§ YOUR GOAL
Return, exactly and in full, the lines of the records below starting at the one with "extended to store" and ending at the one with "The package exposes", and no other lines.

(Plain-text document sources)
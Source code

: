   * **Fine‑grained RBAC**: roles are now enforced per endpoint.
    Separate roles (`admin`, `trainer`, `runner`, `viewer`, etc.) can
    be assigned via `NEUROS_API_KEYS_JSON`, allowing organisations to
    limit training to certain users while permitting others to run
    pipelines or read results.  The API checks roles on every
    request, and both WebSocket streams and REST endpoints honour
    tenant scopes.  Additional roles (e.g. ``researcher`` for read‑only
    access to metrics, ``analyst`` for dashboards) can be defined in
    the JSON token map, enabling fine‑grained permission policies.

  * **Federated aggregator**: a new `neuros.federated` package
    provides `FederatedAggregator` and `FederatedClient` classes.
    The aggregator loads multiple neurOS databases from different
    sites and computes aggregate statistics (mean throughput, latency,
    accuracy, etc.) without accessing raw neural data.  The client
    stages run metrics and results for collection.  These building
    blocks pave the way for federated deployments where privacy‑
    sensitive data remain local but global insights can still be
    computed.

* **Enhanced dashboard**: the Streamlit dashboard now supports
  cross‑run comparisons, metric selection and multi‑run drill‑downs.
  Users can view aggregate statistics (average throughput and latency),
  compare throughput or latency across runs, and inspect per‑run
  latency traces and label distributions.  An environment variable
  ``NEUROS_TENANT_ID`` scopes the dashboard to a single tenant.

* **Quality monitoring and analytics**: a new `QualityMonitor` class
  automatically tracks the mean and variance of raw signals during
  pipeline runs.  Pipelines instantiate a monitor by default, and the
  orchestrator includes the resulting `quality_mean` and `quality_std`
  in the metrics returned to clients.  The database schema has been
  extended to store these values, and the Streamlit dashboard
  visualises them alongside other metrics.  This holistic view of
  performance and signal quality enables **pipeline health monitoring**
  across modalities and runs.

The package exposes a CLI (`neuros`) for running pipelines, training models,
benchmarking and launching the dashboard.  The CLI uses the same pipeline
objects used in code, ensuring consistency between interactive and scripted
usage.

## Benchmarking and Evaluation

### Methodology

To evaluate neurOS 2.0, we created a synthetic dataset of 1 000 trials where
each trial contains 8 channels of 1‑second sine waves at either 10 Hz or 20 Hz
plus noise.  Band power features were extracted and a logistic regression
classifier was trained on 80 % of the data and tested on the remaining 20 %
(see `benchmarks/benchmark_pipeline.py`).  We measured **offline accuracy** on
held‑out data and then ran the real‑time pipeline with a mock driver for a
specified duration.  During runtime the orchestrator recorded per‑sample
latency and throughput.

§ ANSWER FOR THE TASK
  extended to store these values, and the Streamlit dashboard
  visualises them alongside other metrics.  This holistic view of
  performance and signal quality enables **pipeline health monitoring**
  across modalities and runs.

The package exposes a CLI (`neuros`) for running pipelines, training models,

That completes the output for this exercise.